[Document images with source code]
######

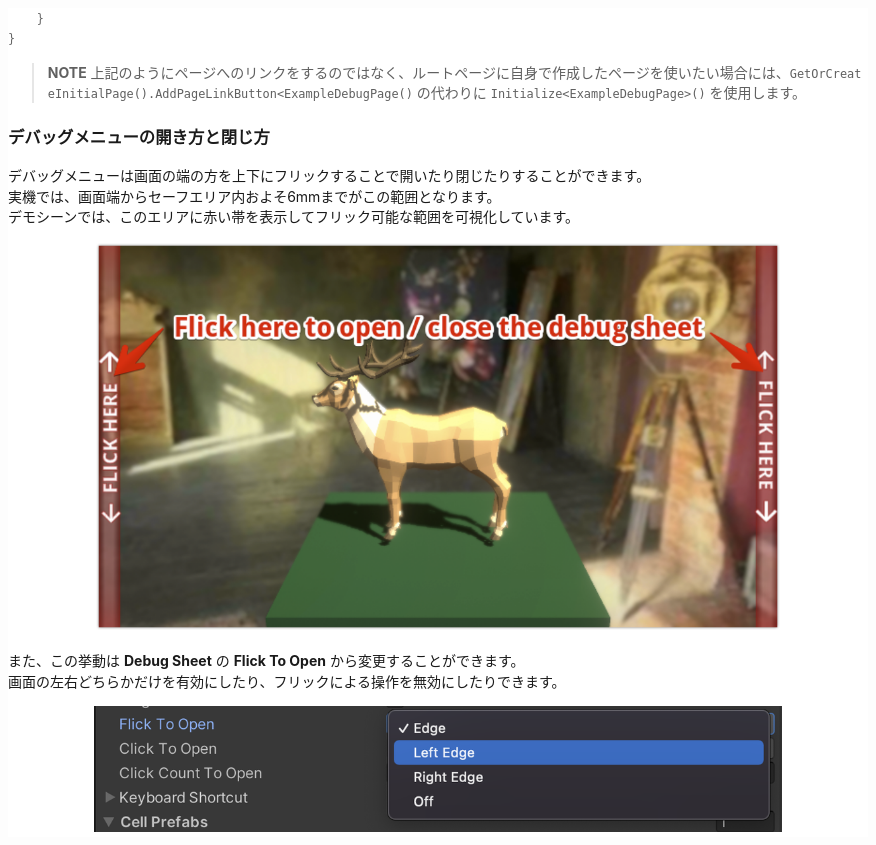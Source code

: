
 ```cs
    }
}
```

> **NOTE**
> 上記のようにページへのリンクをするのではなく、ルートページに自身で作成したページを使いたい場合には、`GetOrCreateInitialPage().AddPageLinkButton<ExampleDebugPage()` の代わりに `Initialize<ExampleDebugPage>()` を使用します。

### デバッグメニューの開き方と閉じ方
デバッグメニューは画面の端の方を上下にフリックすることで開いたり閉じたりすることができます。  
実機では、画面端からセーフエリア内およそ6mmまでがこの範囲となります。  
デモシーンでは、このエリアに赤い帯を表示してフリック可能な範囲を可視化しています。

<p align="center">
  <img width="80%" src="Documentation/quickstart_02.png" alt="Open/Close the debug menu">
</p>

また、この挙動は **Debug Sheet** の **Flick To Open** から変更することができます。  
画面の左右どちらかだけを有効にしたり、フリックによる操作を無効にしたりできます。

<p align="center">
  <img width="80%" src="Documentation/quickstart_03.png" alt="Flick To Open">
</p>
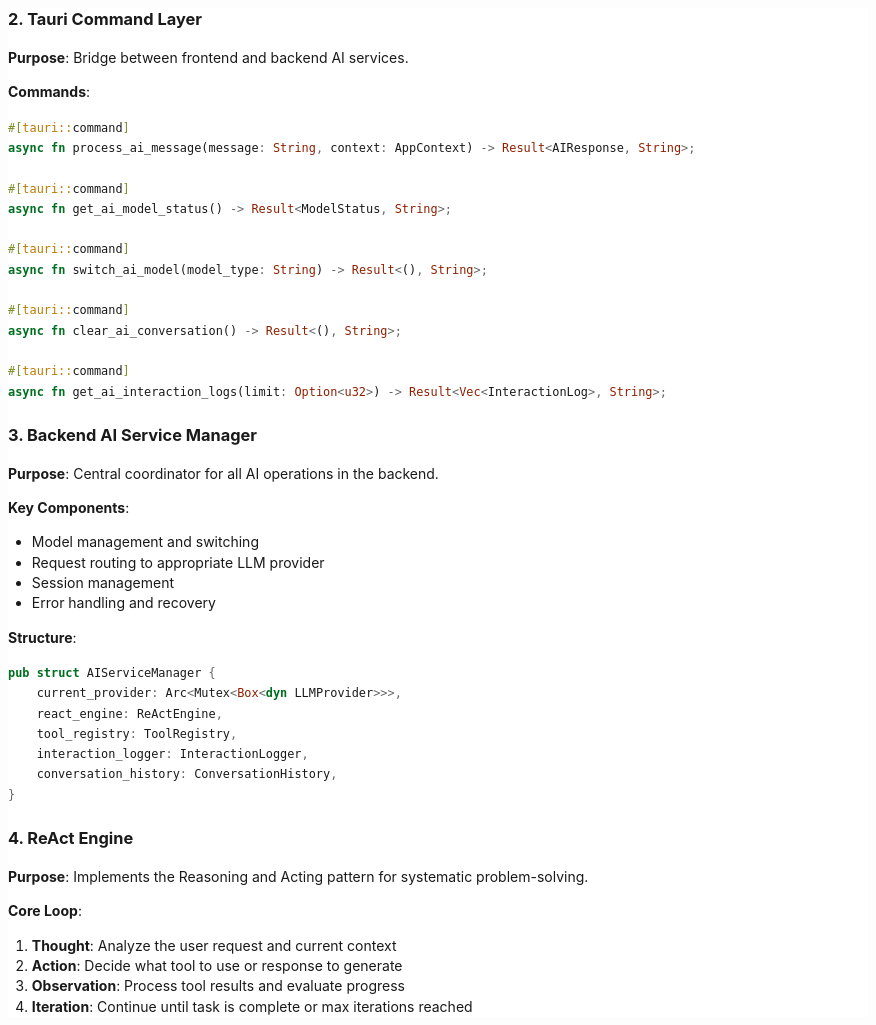 ### 2. Tauri Command Layer

**Purpose**: Bridge between frontend and backend AI services.

**Commands**:

```rust
#[tauri::command]
async fn process_ai_message(message: String, context: AppContext) -> Result<AIResponse, String>;

#[tauri::command]
async fn get_ai_model_status() -> Result<ModelStatus, String>;

#[tauri::command]
async fn switch_ai_model(model_type: String) -> Result<(), String>;

#[tauri::command]
async fn clear_ai_conversation() -> Result<(), String>;

#[tauri::command]
async fn get_ai_interaction_logs(limit: Option<u32>) -> Result<Vec<InteractionLog>, String>;
```

### 3. Backend AI Service Manager

**Purpose**: Central coordinator for all AI operations in the backend.

**Key Components**:

- Model management and switching
- Request routing to appropriate LLM provider
- Session management
- Error handling and recovery

**Structure**:

```rust
pub struct AIServiceManager {
    current_provider: Arc<Mutex<Box<dyn LLMProvider>>>,
    react_engine: ReActEngine,
    tool_registry: ToolRegistry,
    interaction_logger: InteractionLogger,
    conversation_history: ConversationHistory,
}
```

### 4. ReAct Engine

**Purpose**: Implements the Reasoning and Acting pattern for systematic problem-solving.

**Core Loop**:

1. **Thought**: Analyze the user request and current context
2. **Action**: Decide what tool to use or response to generate
3. **Observation**: Process tool results and evaluate progress
4. **Iteration**: Continue until task is complete or max iterations reached
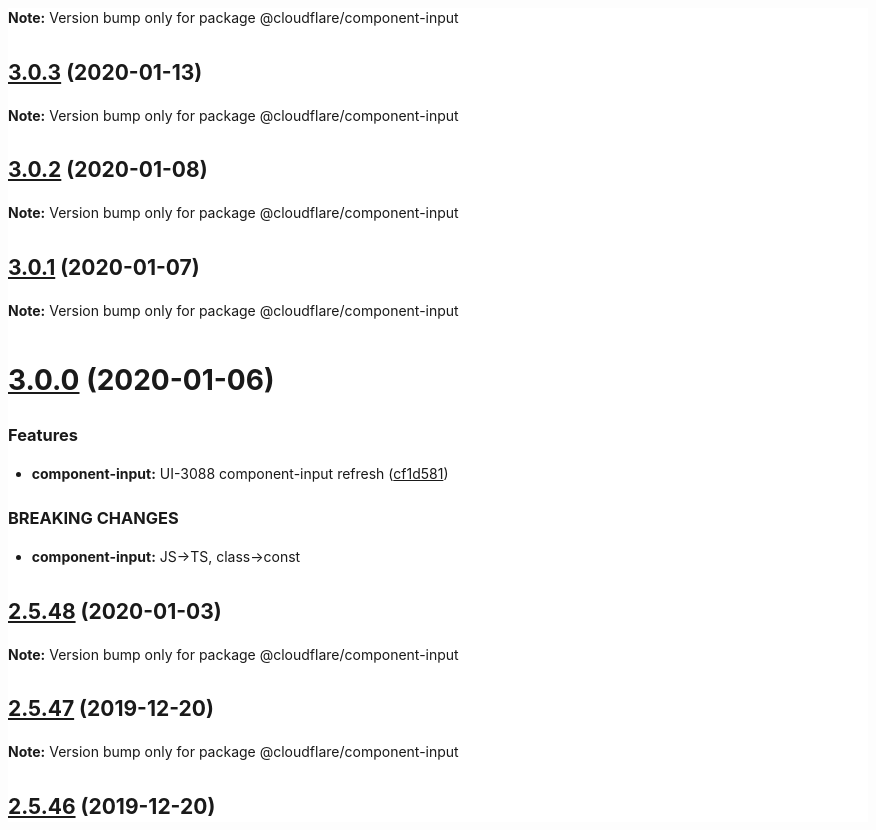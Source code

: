 **Note:** Version bump only for package @cloudflare/component-input

## [3.0.3](http://stash.cfops.it:7999/fe/stratus/compare/@cloudflare/component-input@3.0.2...@cloudflare/component-input@3.0.3) (2020-01-13)

**Note:** Version bump only for package @cloudflare/component-input

## [3.0.2](http://stash.cfops.it:7999/fe/stratus/compare/@cloudflare/component-input@3.0.1...@cloudflare/component-input@3.0.2) (2020-01-08)

**Note:** Version bump only for package @cloudflare/component-input

## [3.0.1](http://stash.cfops.it:7999/fe/stratus/compare/@cloudflare/component-input@3.0.0...@cloudflare/component-input@3.0.1) (2020-01-07)

**Note:** Version bump only for package @cloudflare/component-input

# [3.0.0](http://stash.cfops.it:7999/fe/stratus/compare/@cloudflare/component-input@2.5.48...@cloudflare/component-input@3.0.0) (2020-01-06)

### Features

- **component-input:** UI-3088 component-input refresh ([cf1d581](http://stash.cfops.it:7999/fe/stratus/commits/cf1d581))

### BREAKING CHANGES

- **component-input:** JS->TS, class->const

## [2.5.48](http://stash.cfops.it:7999/fe/stratus/compare/@cloudflare/component-input@2.5.47...@cloudflare/component-input@2.5.48) (2020-01-03)

**Note:** Version bump only for package @cloudflare/component-input

## [2.5.47](http://stash.cfops.it:7999/fe/stratus/compare/@cloudflare/component-input@2.5.46...@cloudflare/component-input@2.5.47) (2019-12-20)

**Note:** Version bump only for package @cloudflare/component-input

## [2.5.46](http://stash.cfops.it:7999/fe/stratus/compare/@cloudflare/component-input@2.5.45...@cloudflare/component-input@2.5.46) (2019-12-20)
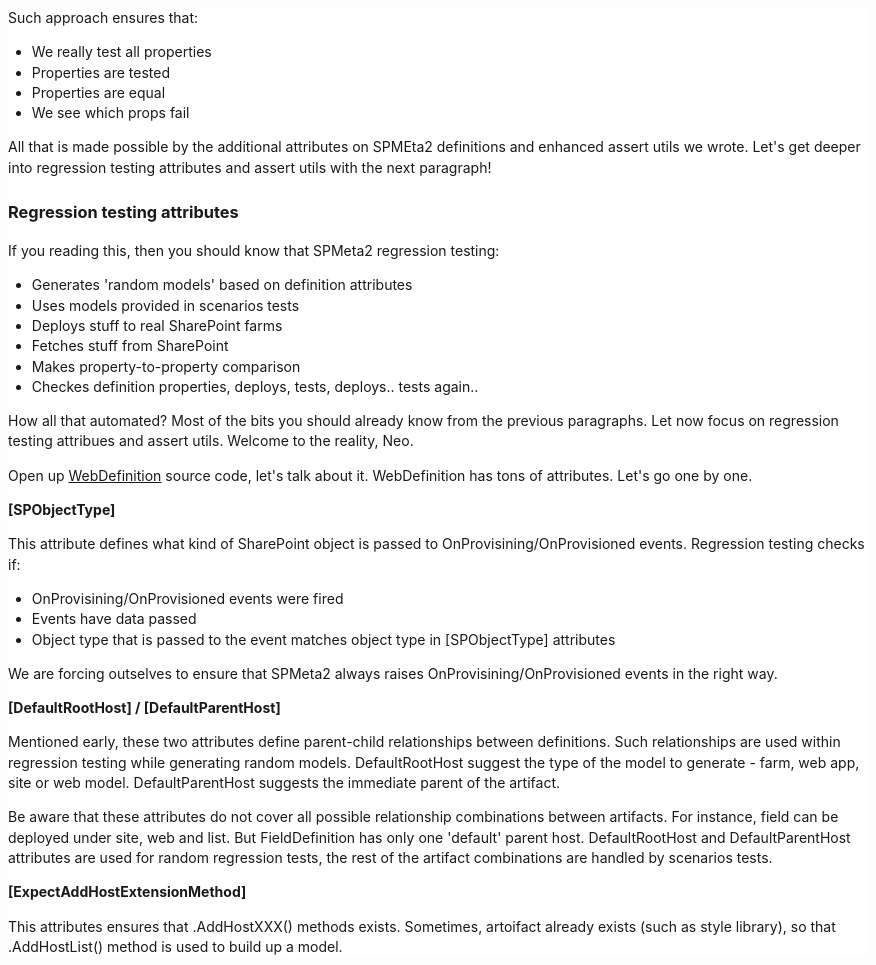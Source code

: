 Such approach ensures that:
* We really test all properties
* Properties are tested
* Properties are equal
* We see which props fail

All that is made possible by the additional attributes on SPMEta2 definitions and enhanced assert utils we wrote.
Let's get deeper into regression testing attributes and assert utils with the next paragraph!

### Regression testing attributes

If you reading this, then you should know that SPMeta2 regression testing:
* Generates 'random models' based on definition attributes
* Uses models provided in scenarios tests
* Deploys stuff to real SharePoint farms
* Fetches stuff from SharePoint
* Makes property-to-property comparison 
* Checkes definition properties, deploys, tests, deploys.. tests again..

How all that automated? Most of the bits you should already know from the previous paragraphs.
Let now focus on regression testing attribues and assert utils. Welcome to the reality, Neo.

Open up [WebDefinition](https://github.com/SubPointSolutions/spmeta2/blob/master/SPMeta2/SPMeta2/Definitions/WebDefinition.cs) source code, let's talk about it.
WebDefinition has tons of attributes. Let's go one by one.

**[SPObjectType]**

This attribute defines what kind of SharePoint object is passed to OnProvisining/OnProvisioned events.
Regression testing checks if:
* OnProvisining/OnProvisioned events were fired
* Events have data passed
* Object type that is passed to the event matches object type in [SPObjectType] attributes

We are forcing outselves to ensure that SPMeta2 always raises OnProvisining/OnProvisioned events in the right way.

**[DefaultRootHost] / [DefaultParentHost]**

Mentioned early, these two attributes define parent-child relationships between definitions. 
Such relationships are used within regression testing while generating random models. 
DefaultRootHost suggest the type of the model to generate - farm, web app, site or web model. 
DefaultParentHost suggests the immediate parent of the artifact.

Be aware that these attributes do not cover all possible relationship combinations between artifacts.
For instance, field can be deployed under site, web and list. But FieldDefinition has only one 'default' parent host.
DefaultRootHost and DefaultParentHost attributes are used for random regression tests, the rest of the artifact combinations are handled by scenarios tests.

**[ExpectAddHostExtensionMethod]**

This attributes ensures that .AddHostXXX() methods exists. 
Sometimes, artoifact already exists (such as style library), so that .AddHostList() method is used to build up a model.
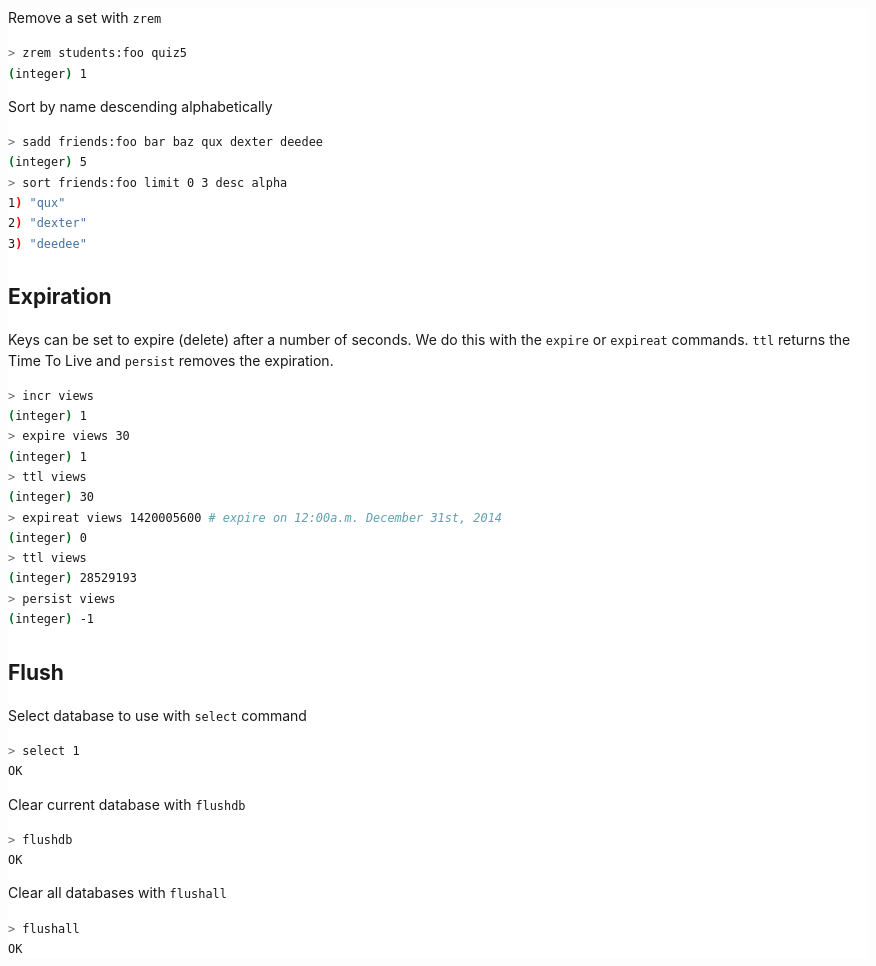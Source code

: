 Remove a set with `zrem`

```bash
> zrem students:foo quiz5
(integer) 1
```

Sort by name descending alphabetically

```bash
> sadd friends:foo bar baz qux dexter deedee
(integer) 5
> sort friends:foo limit 0 3 desc alpha
1) "qux"
2) "dexter"
3) "deedee"
```

## Expiration

Keys can be set to expire (delete) after a number of seconds. We do this with the `expire` or `expireat` commands. `ttl` returns the Time To Live and `persist` removes the expiration.

```bash
> incr views
(integer) 1
> expire views 30
(integer) 1
> ttl views
(integer) 30
> expireat views 1420005600 # expire on 12:00a.m. December 31st, 2014
(integer) 0
> ttl views
(integer) 28529193
> persist views
(integer) -1
```

## Flush

Select database to use with `select` command

```bash
> select 1
OK
```

Clear current database with `flushdb`

```bash
> flushdb
OK
```

Clear all databases with `flushall`

```bash
> flushall
OK
```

######

■ Assignment ■
Return the opening line of the data above and every line after it up to and including the line that holds "### 3. Backend AI Service Manager"; pictures stay out.

■ Solution to this task ■
Source code

:
 ```cs
    }
}
```

> **NOTE**
> 上記のようにページへのリンクをするのではなく、ルートページに自身で作成したページを使いたい場合には、`GetOrCreateInitialPage().AddPageLinkButton<ExampleDebugPage()` の代わりに `Initialize<ExampleDebugPage>()` を使用します。

### デバッグメニューの開き方と閉じ方
デバッグメニューは画面の端の方を上下にフリックすることで開いたり閉じたりすることができます。  
実機では、画面端からセーフエリア内およそ6mmまでがこの範囲となります。  
デモシーンでは、このエリアに赤い帯を表示してフリック可能な範囲を可視化しています。

<p align="center">
  <img width="80%" src="Documentation/quickstart_02.png" alt="Open/Close the debug menu">
</p>

また、この挙動は **Debug Sheet** の **Flick To Open** から変更することができます。  
画面の左右どちらかだけを有効にしたり、フリックによる操作を無効にしたりできます。

<p align="center">
  <img width="80%" src="Documentation/quickstart_03.png" alt="Flick To Open">
</p>
 ### 2. Tauri Command Layer

**Purpose**: Bridge between frontend and backend AI services.

**Commands**:

```rust
#[tauri::command]
async fn process_ai_message(message: String, context: AppContext) -> Result<AIResponse, String>;

#[tauri::command]
async fn get_ai_model_status() -> Result<ModelStatus, String>;

#[tauri::command]
async fn switch_ai_model(model_type: String) -> Result<(), String>;

#[tauri::command]
async fn clear_ai_conversation() -> Result<(), String>;

#[tauri::command]
async fn get_ai_interaction_logs(limit: Option<u32>) -> Result<Vec<InteractionLog>, String>;
```

### 3. Backend AI Service Manager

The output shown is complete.